SEC Final Rule - Good Faith Determinations of Fair Value
December 10th | 2020
The SEC recently adopted amendments to the Investment Company Act of 1940 that addresses valuation practices and the role of the board of directors with respect to the fair value of the investments of a registered investment company or business development company (a “fund”). The new rule, Rule 2a-5, sets out to establish a consistent framework for fair value and standard of baseline practices across funds. Thus, the rule applies to all registered investment companies and BDCs, regardless of their classification or sub-classification (e.g., open-end funds and closed-end funds), or their investment objectives or strategies (e.g., equity or fixed income; actively managed or tracking an index).

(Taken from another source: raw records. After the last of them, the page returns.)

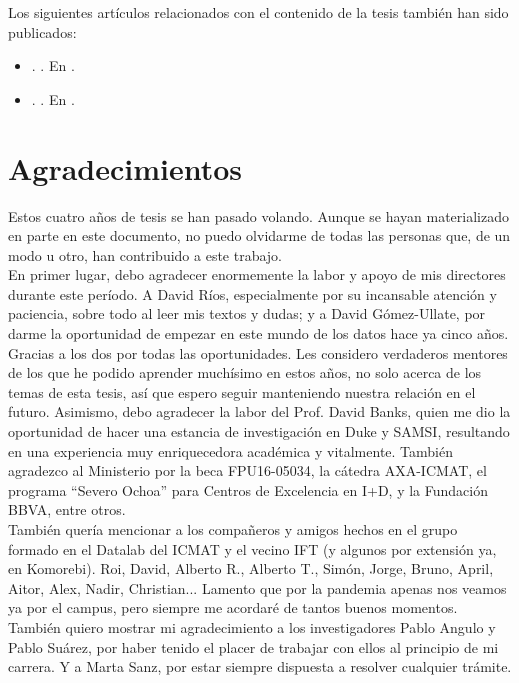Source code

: \documentclass[a4paper, 11pt, openright, twoside]{reportPhD}
\numberwithin{figure}{chapter}
\numberwithin{table}{chapter}
\numberwithin{equation}{chapter}
\begin{document}
Los siguientes artículos relacionados con el contenido de la tesis también han sido publicados:
\begin{itemize}
    \item \cite{angulo2018bayesian}. . En .
    \item \cite{banks2020adversarial}. . En .
\end{itemize}


\chapter*{Agradecimientos}

Estos cuatro años de tesis se han pasado volando. Aunque se hayan materializado en parte en este documento, no puedo olvidarme de todas las personas que, de un modo u otro, han contribuido a este trabajo. \\

En primer lugar, debo agradecer enormemente la labor y apoyo de mis directores durante este período. A David Ríos, especialmente por su incansable atención y paciencia, sobre todo al leer mis textos y dudas; y a David Gómez-Ullate, por darme la oportunidad de empezar en este mundo de los datos hace ya cinco años. Gracias a los dos por todas las oportunidades. Les considero verdaderos mentores de los que he podido aprender muchísimo en estos años, no solo acerca de los temas de esta tesis, así que espero seguir manteniendo nuestra relación en el futuro. 
Asimismo, debo agradecer la labor del Prof. David Banks, quien me dio la oportunidad de hacer una estancia de investigación en Duke y SAMSI, resultando en una experiencia muy enriquecedora académica y vitalmente. También agradezco al Ministerio por la beca FPU16-05034, la cátedra AXA-ICMAT, el programa “Severo Ochoa”
para Centros de Excelencia en I+D, y la Fundación BBVA, entre otros. \\

También quería mencionar a los compañeros y amigos hechos en el grupo formado en el Datalab del ICMAT y el vecino IFT (y algunos por extensión ya, en Komorebi). Roi, David, Alberto R., Alberto T., Simón, Jorge, Bruno, April, Aitor, Alex, Nadir, Christian... 
Lamento que por la pandemia apenas nos veamos ya por el campus, pero siempre me acordaré de tantos buenos momentos. También quiero mostrar mi agradecimiento a los investigadores Pablo Angulo y Pablo Suárez, por haber tenido el placer de trabajar con ellos al principio de mi carrera. Y a Marta Sanz, por estar siempre dispuesta a resolver cualquier trámite. \\
\end{document}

The rule permits a fund’s board to designate certain parties to perform the fair value determinations, who will then carry out these functions for some or all of the fund’s investments. The valuation designee can be the adviser of the fund or an officer of an internally managed fund. The valuation designation would be subject to board oversight and certain reporting, recordkeeping, and other requirements designed to facilitate the board’s ability effectively to oversee the designee’s fair value determinations.
The final rule also clarifies that the requirement to adopt written policies and procedures reasonably designed to achieve compliance with the requirements of rule 2a-5 are already a required by the compliance rule, so they are not a new, stand-alone requirement of the new rule.